Assignment:
Extract the run of lines that starts at the top of the records below and ends at the line with "on the page.", keeping both ends and excluding pictures.
== Records to use
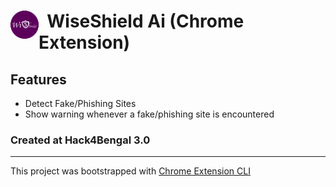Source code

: # <img src="public/icons/icon_48.png" width="45" align="left"> &nbsp; WiseShield Ai (Chrome Extension)

## Features

- Detect Fake/Phishing Sites
- Show warning whenever a fake/phishing site is encountered

### Created at Hack4Bengal 3.0

---

This project was bootstrapped with [Chrome Extension CLI](https://github.com/dutiyesh/chrome-extension-cli)

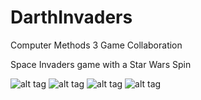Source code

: # DarthInvaders
Computer Methods 3 Game Collaboration

Space Invaders game with a Star Wars Spin

![alt tag](https://i.imgur.com/2DAoh6q.png)
![alt tag](https://i.imgur.com/gusdZWH.png)
![alt tag](https://i.imgur.com/pxEo1UG.png)
![alt tag](https://i.imgur.com/ER10ENz.png)
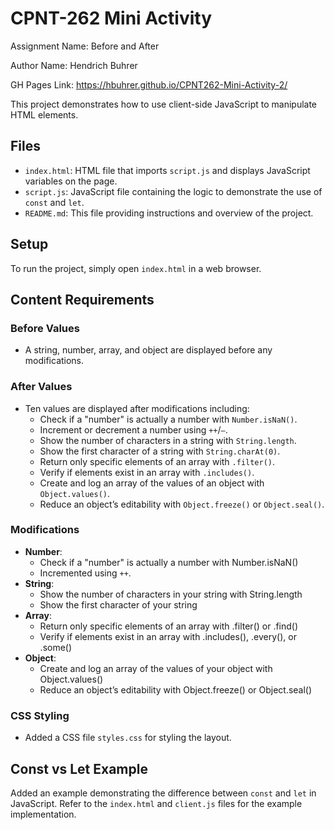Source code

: # CPNT-262 Mini Activity

Assignment Name: Before and After

Author Name: Hendrich Buhrer

GH Pages Link: https://hbuhrer.github.io/CPNT262-Mini-Activity-2/

This project demonstrates how to use client-side JavaScript to manipulate HTML elements.

## Files

- `index.html`: HTML file that imports `script.js` and displays JavaScript variables on the page.
- `script.js`: JavaScript file containing the logic to demonstrate the use of `const` and `let`.
- `README.md`: This file providing instructions and overview of the project.

## Setup

To run the project, simply open `index.html` in a web browser.

## Content Requirements

### Before Values
- A string, number, array, and object are displayed before any modifications.

### After Values
- Ten values are displayed after modifications including:
  - Check if a "number" is actually a number with `Number.isNaN()`.
  - Increment or decrement a number using `++`/`—`.
  - Show the number of characters in a string with `String.length`.
  - Show the first character of a string with `String.charAt(0)`.
  - Return only specific elements of an array with `.filter()`.
  - Verify if elements exist in an array with `.includes()`.
  - Create and log an array of the values of an object with `Object.values()`.
  - Reduce an object’s editability with `Object.freeze()` or `Object.seal()`.

### Modifications
- **Number**:
  - Check if a "number" is actually a number with Number.isNaN()
  - Incremented using `++`.
- **String**: 
  - Show the number of characters in your string with String.length
  - Show the first character of your string
- **Array**: 
  - Return only specific elements of an array with .filter() or .find()
  - Verify if elements exist in an array with .includes(), .every(), or .some()
- **Object**: 
  - Create and log an array of the values of your object with Object.values()
  - Reduce an object’s editability with Object.freeze() or Object.seal()

### CSS Styling
- Added a CSS file `styles.css` for styling the layout.

## Const vs Let Example

Added an example demonstrating the difference between `const` and `let` in JavaScript. Refer to the `index.html` and `client.js` files for the example implementation.
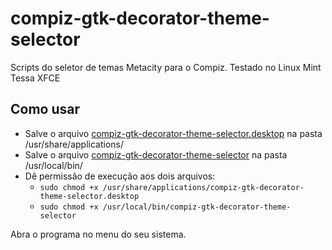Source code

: # compiz-gtk-decorator-theme-selector
Scripts do seletor de temas Metacity para o Compiz.
Testado no Linux Mint Tessa XFCE

## Como usar
- Salve o arquivo [compiz-gtk-decorator-theme-selector.desktop](https://raw.githubusercontent.com/leandroramos/packages-community/master/compiz-manjaro/compiz-gtk-decorator-theme-selector.desktop) na pasta /usr/share/applications/
- Salve o arquivo [compiz-gtk-decorator-theme-selector](https://raw.githubusercontent.com/leandroramos/packages-community/master/compiz-manjaro/compiz-gtk-decorator-theme-selector) na pasta /usr/local/bin/
- Dê permissão de execução aos dois arquivos:
    - `sudo chmod +x /usr/share/applications/compiz-gtk-decorator-theme-selector.desktop`
    - `sudo chmod +x /usr/local/bin/compiz-gtk-decorator-theme-selector`

Abra o programa no menu do seu sistema.
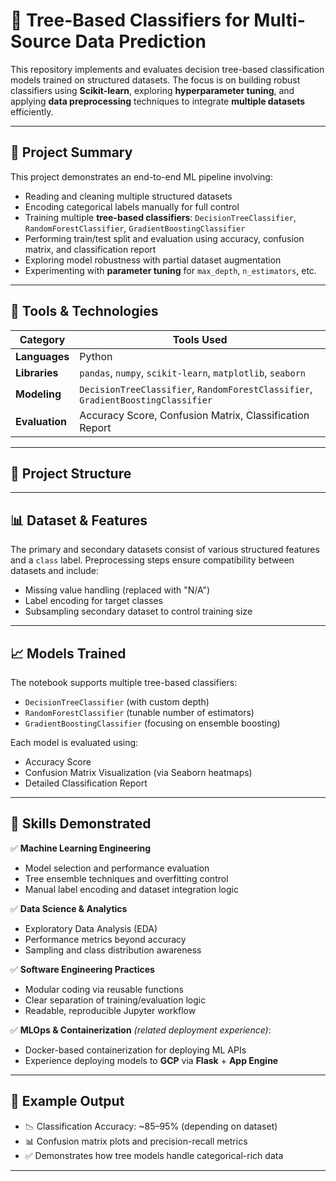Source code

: # 🌲 Tree-Based Classifiers for Multi-Source Data Prediction

This repository implements and evaluates decision tree-based classification models trained on structured datasets. The focus is on building robust classifiers using **Scikit-learn**, exploring **hyperparameter tuning**, and applying **data preprocessing** techniques to integrate **multiple datasets** efficiently.

---

## 🚀 Project Summary

This project demonstrates an end-to-end ML pipeline involving:

- Reading and cleaning multiple structured datasets
- Encoding categorical labels manually for full control
- Training multiple **tree-based classifiers**: `DecisionTreeClassifier`, `RandomForestClassifier`, `GradientBoostingClassifier`
- Performing train/test split and evaluation using accuracy, confusion matrix, and classification report
- Exploring model robustness with partial dataset augmentation
- Experimenting with **parameter tuning** for `max_depth`, `n_estimators`, etc.

---

## 🧰 Tools & Technologies

| Category              | Tools Used                                                                 |
|-----------------------|----------------------------------------------------------------------------|
| **Languages**         | Python                                                                     |
| **Libraries**         | `pandas`, `numpy`, `scikit-learn`, `matplotlib`, `seaborn`                |
| **Modeling**          | `DecisionTreeClassifier`, `RandomForestClassifier`, `GradientBoostingClassifier` |
| **Evaluation**        | Accuracy Score, Confusion Matrix, Classification Report                    |

---

## 📁 Project Structure

---

## 📊 Dataset & Features

The primary and secondary datasets consist of various structured features and a `class` label. Preprocessing steps ensure compatibility between datasets and include:

- Missing value handling (replaced with "N/A")
- Label encoding for target classes
- Subsampling secondary dataset to control training size

---

## 📈 Models Trained

The notebook supports multiple tree-based classifiers:

- `DecisionTreeClassifier` (with custom depth)
- `RandomForestClassifier` (tunable number of estimators)
- `GradientBoostingClassifier` (focusing on ensemble boosting)

Each model is evaluated using:

- Accuracy Score
- Confusion Matrix Visualization (via Seaborn heatmaps)
- Detailed Classification Report

---

## 🧠 Skills Demonstrated

✅ **Machine Learning Engineering**
- Model selection and performance evaluation  
- Tree ensemble techniques and overfitting control  
- Manual label encoding and dataset integration logic

✅ **Data Science & Analytics**
- Exploratory Data Analysis (EDA)
- Performance metrics beyond accuracy  
- Sampling and class distribution awareness

✅ **Software Engineering Practices**
- Modular coding via reusable functions
- Clear separation of training/evaluation logic
- Readable, reproducible Jupyter workflow

✅ **MLOps & Containerization** *(related deployment experience)*:
- Docker-based containerization for deploying ML APIs  
- Experience deploying models to **GCP** via **Flask** + **App Engine**

---

## 🧪 Example Output

- 📉 Classification Accuracy: ~85–95% (depending on dataset)
- 📊 Confusion matrix plots and precision-recall metrics
- ✅ Demonstrates how tree models handle categorical-rich data

---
====
Exercise answer:
Source code

: # <img src="public/icons/icon_48.png" width="45" align="left"> &nbsp; WiseShield Ai (Chrome Extension)

## Features

- Detect Fake/Phishing Sites
- Show warning whenever a fake/phishing site is encountered

### Created at Hack4Bengal 3.0

---

This project was bootstrapped with [Chrome Extension CLI](https://github.com/dutiyesh/chrome-extension-cli)

Source code

: # DarthInvaders
Computer Methods 3 Game Collaboration

Space Invaders game with a Star Wars Spin

![alt tag](https://i.imgur.com/2DAoh6q.png)
![alt tag](https://i.imgur.com/gusdZWH.png)
![alt tag](https://i.imgur.com/pxEo1UG.png)
![alt tag](https://i.imgur.com/ER10ENz.png)
Source code

: # CPNT-262 Mini Activity

Assignment Name: Before and After

Author Name: Hendrich Buhrer

GH Pages Link: https://hbuhrer.github.io/CPNT262-Mini-Activity-2/

This project demonstrates how to use client-side JavaScript to manipulate HTML elements.

## Files

- `index.html`: HTML file that imports `script.js` and displays JavaScript variables on the page.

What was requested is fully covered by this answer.